Provided by Food Network Kitchen
Categories dessert
Time 4h30m
Yield 24 brownies
Number Of Ingredients 12
Steps:
- Arrange a rack in the center of the oven and preheat to 350 degrees F. Spray a 13-by-9-inch baking pan, preferably metal, with nonstick baking spray. Line the pan with parchment paper leaving a 2-inch overhang on the longer sides. Lightly coat with nonstick spray.
- Melt the butter in a large saucepan over medium heat, swirling occasionally, until the butter is a deep golden color, about 5 minutes; the butter will hiss and spit as the whey evaporates so be careful. As the foam subsides the butter will go from a canary yellow color to golden. When it does, take it off the heat. Add the chocolate and cream to the butter and let it sit, stirring occasionally, until the chocolate is melted.

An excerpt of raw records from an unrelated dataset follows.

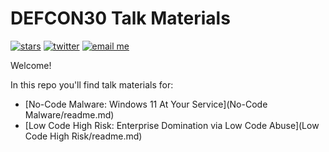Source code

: # DEFCON30 Talk Materials

[![stars](https://img.shields.io/github/stars/mbrg/defcon30?icon=github&style=social)](https://github.com/mbrg/defcon30)
[![twitter](https://img.shields.io/twitter/follow/mbrg0?icon=twitter&style=social&label=Follow)](https://twitter.com/intent/follow?screen_name=mbrg0)
[![email me](https://img.shields.io/badge/email-me-red?logo=Gmail)](mailto:michael.bargury@owasp.org)


Welcome!

In this repo you'll find talk materials for:

- [No-Code Malware: Windows 11 At Your Service](No-Code Malware/readme.md)
- [Low Code High Risk: Enterprise Domination via Low Code Abuse](Low Code High Risk/readme.md)
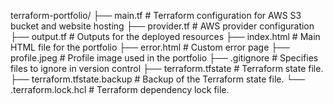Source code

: 

terraform-portfolio/
├── main.tf          # Terraform configuration for AWS S3 bucket and website hosting
├── provider.tf      # AWS provider configuration
├── output.tf        # Outputs for the deployed resources
├── index.html       # Main HTML file for the portfolio
├── error.html       # Custom error page
├── profile.jpeg     # Profile image used in the portfolio
├── .gitignore       # Specifies files to ignore in version control
├── terraform.tfstate          # Terraform state file.
├── terraform.tfstate.backup   # Backup of the Terraform state file.
└── .terraform.lock.hcl        # Terraform dependency lock file.
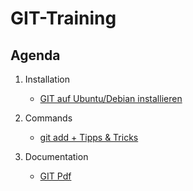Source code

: # GIT-Training 

## Agenda 

  1. Installation 
     * [GIT auf Ubuntu/Debian installieren](installation-ubuntu-debian.md)
  
  1. Commands 
     * [git add + Tipps & Tricks](add.md)
  
  1. Documentation 
     * [GIT Pdf](http://schulung.t3isp.de/documents/pdfs/git/git-training.pdf) 
     
   
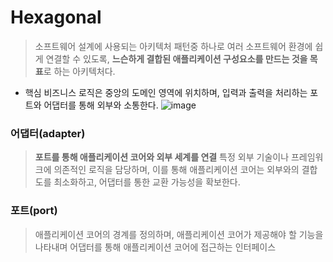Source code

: # Hexagonal
> 소프트웨어 설계에 사용되는 아키텍처 패턴중 하나로 여러 소프트웨어 환경에 쉽게 연결할 수 있도록, **느슨하게 결합된 애플리케이션 구성요소를 만드는 것을 목표**로 하는 아키텍처다.
>
- 핵심 비즈니스 로직은 중앙의 도메인 영역에 위치하며, 입력과 출력을 처리하는 포트와 어댑터를 통해 외부와 소통한다.
![image](https://github.com/user-attachments/assets/39e9bb7f-39d3-463f-8a8d-d2d6fc351045)

### 어댑터(adapter)

> **포트를 통해 애플리케이션 코어와 외부 세계를 연결**
특정 외부 기술이나 프레임워크에 의존적인 로직을 담당하며, 이를 통해 애플리케이션 코어는 외부와의 결합도를 최소화하고, 어댑터를 통한 교환 가능성을 확보한다.
>

### 포트(port)

> 애플리케이션 코어의 경계를 정의하며, 애플리케이션 코어가 제공해야 할 기능을 나타내며 어댑터를 통해 애플리케이션 코어에 접근하는 인터페이스
>
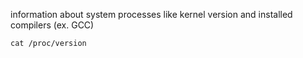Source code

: information about system processes like kernel version and installed compilers (ex. GCC)

`cat /proc/version`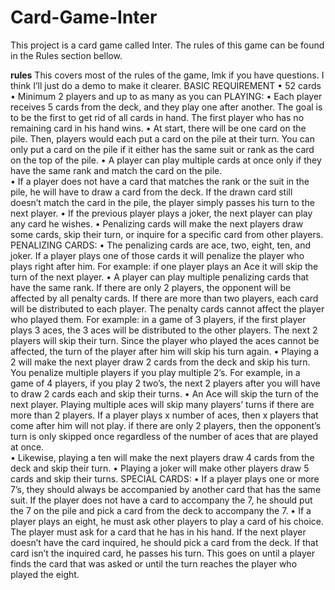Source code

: # Card-Game-Inter
This project is a card game called Inter. The rules of this game can be found in the Rules section bellow.

**rules**
This covers most of the rules of the game, lmk if you have questions. I think I’ll just do a demo to make it clearer. 
BASIC REQUIREMENT
•	52 cards
•	Minimum 2 players and up to as many as you can
PLAYING:
•	Each player receives 5 cards from the deck, and they play one after another. The goal is to be the first to get rid of all cards in hand. The first player who has no remaining card in his hand wins.
•	At start, there will be one card on the pile. Then, players would each put a card on the pile at their turn. You can only put a card on the pile if it either has the same suit or rank as the card on the top of the pile. 
•	A player can play multiple cards at once only if they have the same rank and match the card on the pile.  
•	If a player does not have a card that matches the rank or the suit in the pile, he will have to draw a card from the deck. If the drawn card still doesn’t match the card in the pile, the player simply passes his turn to the next player.
•	If the previous player plays a joker, the next player can play any card he wishes. 
•	Penalizing cards will make the next players draw some cards, skip their turn, or inquire for a specific card from other players.
PENALIZING CARDS:
•	The penalizing cards are ace, two, eight, ten, and joker. If a player plays one of those cards it will penalize the player who plays right after him. For example: if one player plays an Ace it will skip the turn of the next player. 
•	A player can play multiple penalizing cards that have the same rank. If there are only 2 players, the opponent will be affected by all penalty cards. If there are more than two players, each card will be distributed to each player. The penalty cards cannot affect the player who played them. For example: in a game of 3 players, if the first player plays 3 aces, the 3 aces will be distributed to the other players. The next 2 players will skip their turn. Since the player who played the aces cannot be affected, the turn of the player after him will skip his turn again.
•	Playing a 2 will make the next player draw 2 cards from the deck and skip his turn. You penalize multiple players if you play multiple 2’s. For example, in a game of 4 players, if you play 2 two’s, the next 2 players after you will have to draw 2 cards each and skip their turns. 
•	An Ace will skip the turn of the next player. Playing multiple aces will skip many players’ turns if there are more than 2 players. If a player plays x number of aces, then x players that come after him will not play. if there are only 2 players, then the opponent’s turn is only skipped once regardless of the number of aces that are played at once.  
•	Likewise, playing a ten will make the next players draw 4 cards from the deck and skip their turn. 
•	Playing a joker will make other players draw 5 cards and skip their turns. 
SPECIAL CARDS:
•	If a player plays one or more 7’s, they should always be accompanied by another card that has the same suit. If the player does not have a card to accompany the 7, he should put the 7 on the pile and pick a card from the deck to accompany the 7. 
•	If a player plays an eight, he must ask other players to play a card of his choice. The player must ask for a card that he has in his hand. If the next player doesn’t have the card inquired, he should pick a card from the deck. If that card isn’t the inquired card, he passes his turn. This goes on until a player finds the card that was asked or until the turn reaches the player who played the eight. 


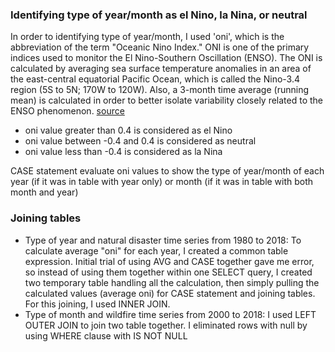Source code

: ### Identifying type of year/month as el Nino, la Nina, or neutral
In order to identifying type of year/month, I used 'oni', which is the abbreviation of the term "Oceanic Nino Index." ONI is one of the primary indices used to monitor the El Nino-Southern Oscillation (ENSO). The ONI is calculated by averaging sea surface temperature anomalies in an area of the east-central equatorial Pacific Ocean, which is called the Nino-3.4 region (5S to 5N; 170W to 120W). Also, a 3-month time average (running mean) is calculated in order to better isolate variability closely related to the ENSO phenomenon. [source](https://catalog.data.gov/dataset/climate-prediction-center-cpcoceanic-nino-index)
* oni value greater than 0.4 is considered as el Nino
* oni value between -0.4 and 0.4 is considered as neutral
* oni value less than -0.4 is considered as la Nina

CASE statement evaluate oni values to show the type of year/month of each year (if it was in table with year only) or month (if it was in table with both month and year)


### Joining tables
* Type of year and natural disaster time series from 1980 to 2018: To calculate average "oni" for each year, I created a common table expression. Initial trial of using AVG and CASE together gave me error, so instead of using them together within one SELECT query, I created two temporary table handling all the calculation, then simply pulling the calculated values (average oni) for CASE statement and joining tables. For this joining, I used INNER JOIN.
* Type of month and wildfire time series from 2000 to 2018: I used LEFT OUTER JOIN to join two table together. I eliminated rows with null by using WHERE clause with IS NOT NULL

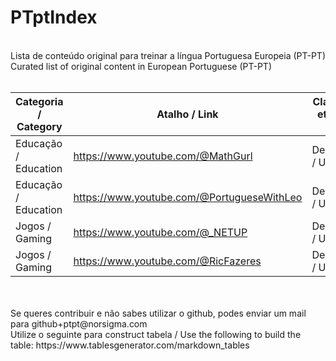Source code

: # PTptIndex
<br>
Lista de conteúdo original para treinar a língua Portuguesa Europeia (PT-PT) <br>
Curated list of original content in European Portuguese (PT-PT) 
<br>
<br>

| Categoria / Category | Atalho / Link                       | Classificação etária / Age Rating |
|----------------------|-------------------------------------|-----------------------------------|
| Educação / Education | https://www.youtube.com/@MathGurl           | Desconhecida / Unknown            |
| Educação / Education | https://www.youtube.com/@PortugueseWithLeo  | Desconhecida / Unknown            |
| Jogos / Gaming       | https://www.youtube.com/@_NETUP             | Desconhecida / Unknown            |
| Jogos / Gaming       | https://www.youtube.com/@RicFazeres         | Desconhecida / Unknown            |


<br>
<br>
Se queres contribuir e não sabes utilizar o github, podes enviar um mail para github+ptpt@norsigma.com
<br>
Utilize o seguinte para construct tabela / Use the following to build the table:
https://www.tablesgenerator.com/markdown_tables

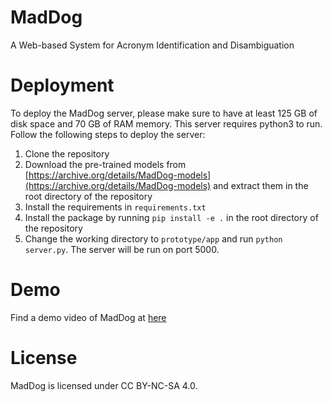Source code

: # MadDog
A Web-based System for Acronym Identification and Disambiguation

# Deployment

To deploy the MadDog server, please make sure to have at least 125 GB of disk space and 70 GB of RAM memory. This server requires python3 to run. Follow the following steps to deploy the server:

1. Clone the repository
2. Download the pre-trained models from [https://archive.org/details/MadDog-models](https://archive.org/details/MadDog-models) and extract them in the root directory of the repository
3. Install the requirements in `requirements.txt`
4. Install the package by running `pip install -e .` in the root directory of the repository
5. Change the working directory to `prototype/app` and run `python server.py`. The server will be run on port 5000.

# Demo

Find a demo video of MadDog at [here](https://www.youtube.com/watch?v=IkSh7LqI42M)

# License

MadDog is licensed under CC BY-NC-SA 4.0.

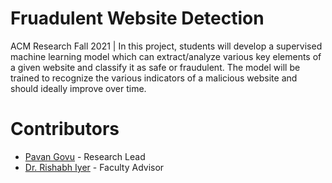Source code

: # Fruadulent Website Detection
ACM Research Fall 2021 | In this project, students will develop a supervised machine learning model which can extract/analyze various key elements of a given website and classify it as safe or fraudulent. The model will be trained to recognize the various indicators of a malicious website and should ideally improve over time.

# Contributors
- [Pavan Govu](https://www.linkedin.com/in/pavangovu) - Research Lead
- [Dr. Rishabh Iyer](https://cs.utdallas.edu/people/faculty/iyer-rishabh/) - Faculty Advisor
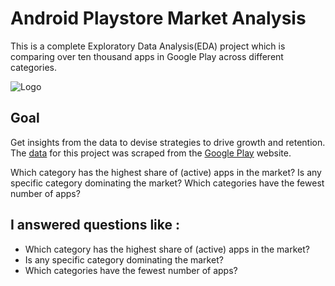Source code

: 
# Android Playstore Market Analysis
 This is a complete Exploratory Data Analysis(EDA) project which is comparing over ten thousand apps in Google Play across different categories. 
 

![Logo](file:///C:/Users/q/Downloads/newplot%20(1).png)


## Goal

Get insights from the data to devise strategies to drive growth and retention. The [data](https://www.kaggle.com/lava18/google-play-store-apps) for this project was scraped from the [Google Play](https://play.google.com/store/apps?hl=en) website. 

Which category has the highest share of (active) apps in the market?
Is any specific category dominating the market?
Which categories have the fewest number of apps?
## I answered questions like :

 - Which category has the highest share of (active) apps in the market?
 - Is any specific category dominating the market?
 - Which categories have the fewest number of apps?


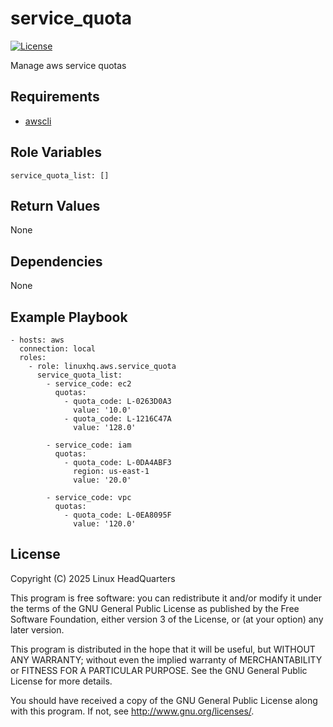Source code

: # service\_quota

[![License](https://img.shields.io/badge/license-GPLv3-lightgreen)](https://www.gnu.org/licenses/gpl-3.0.en.html#license-text)

Manage aws service quotas

## Requirements

* [awscli](https://pypi.org/project/awscli)

## Role Variables

    service_quota_list: []

## Return Values

None

## Dependencies

None

## Example Playbook

    - hosts: aws
      connection: local
      roles:
        - role: linuxhq.aws.service_quota
          service_quota_list:
            - service_code: ec2
              quotas:
                - quota_code: L-0263D0A3
                  value: '10.0'
                - quota_code: L-1216C47A
                  value: '128.0'

            - service_code: iam
              quotas:
                - quota_code: L-0DA4ABF3
                  region: us-east-1
                  value: '20.0'

            - service_code: vpc
              quotas:
                - quota_code: L-0EA8095F
                  value: '120.0'

## License

Copyright (C) 2025 Linux HeadQuarters

This program is free software: you can redistribute it and/or modify
it under the terms of the GNU General Public License as published by
the Free Software Foundation, either version 3 of the License, or
(at your option) any later version.

This program is distributed in the hope that it will be useful,
but WITHOUT ANY WARRANTY; without even the implied warranty of
MERCHANTABILITY or FITNESS FOR A PARTICULAR PURPOSE. See the
GNU General Public License for more details.

You should have received a copy of the GNU General Public License
along with this program. If not, see <http://www.gnu.org/licenses/>.
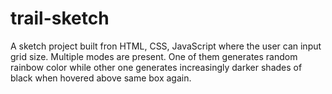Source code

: # trail-sketch

A sketch project built fron HTML, CSS, JavaScript where the user can input grid size. Multiple modes are present. One of them generates random rainbow color while other one generates increasingly darker shades of black when hovered above same box again.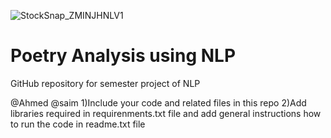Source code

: 

![StockSnap_ZMINJHNLV1](https://github.com/talha469/ProjectNLP2023/assets/59912447/47117a45-eaad-4260-9ac1-59f2e68e9003)


# Poetry Analysis using NLP
GitHub repository for semester project of NLP

@Ahmed @saim
1)Include your code and related files in this repo
2)Add libraries required in requirenments.txt file and add general instructions how to run the code in readme.txt file




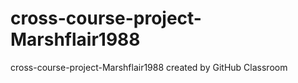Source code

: # cross-course-project-Marshflair1988
cross-course-project-Marshflair1988 created by GitHub Classroom
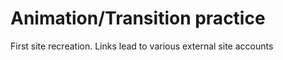 # Animation/Transition practice
First site recreation. Links lead to various external site accounts
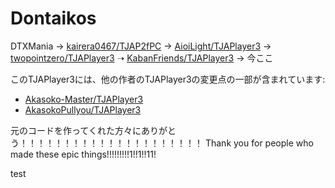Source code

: ﻿<!-- omit in toc -->
# Dontaikos
DTXMania → [kairera0467/TJAP2fPC](https://github.com/kairera0467/TJAP2fPC) → [AioiLight/TJAPlayer3](https://github.com/AioiLight/TJAPlayer3) → [twopointzero/TJAPlayer3](https://github.com/twopointzero/TJAPlayer3) ➝ [KabanFriends/TJAPlayer3](https://github.com/KabanFriends/TJAPlayer3) → 今ここ

このTJAPlayer3には、他の作者のTJAPlayer3の変更点の一部が含まれています:
- [Akasoko-Master/TJAPlayer3](https://github.com/Akasoko-Master/TJAPlayer3)
- [AkasokoPullyou/TJAPlayer3](https://github.com/AkasokoPullyou/TJAPlayer3)

元のコードを作ってくれた方々にありがとう！！！！！！！！！！！！！！！！！！！！！
Thank you for people who made these epic things!!!!!!!!!1!!1!!11!

test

- Sift the flour and cocoa powder through a fine-mesh sieve into a medium bowl. Beat the granulated sugar, brown sugar, salt, vanilla, espresso powder and eggs in the bowl of a stand mixer fitted with the whisk attachment. Start on low speed and gradually increase to high speed until the eggs are pale, very thick and fluffy, about 8 minutes (start your timer when you get to high speed). Do not be tempted to skimp on the mix time; this step is key to getting the signature shiny, crackled brownie top. Reduce the speed to low and slowly pour the warm chocolate into the eggs; beat until completely incorporated. Gradually add the dry ingredients and beat until just combined; do not overmix. Use a rubber spatula to scrape the sides and bottom of the bowl and fold until the batter is completely combined.
- Scrape the batter into the prepared pan. Bake until the brownies are glossy and just barely firm, and an instant-read thermometer inserted into the center registers 205 degrees F, 25 to 35 minutes. Don't let the thermometer touch the bottom of the pan or you will get a much higher reading. (The cook time will be at the higher end of the range if using a glass or ceramic baking dish.)
- Let the brownies cool completely to allow the crumb to set before slicing, about 3 hours.
- Use an offset spatula to loosen the brownies from the sides of the pan. Use the parchment overhang to lift the brownies out of the pan. Remove the parchment and cut into 24 squares.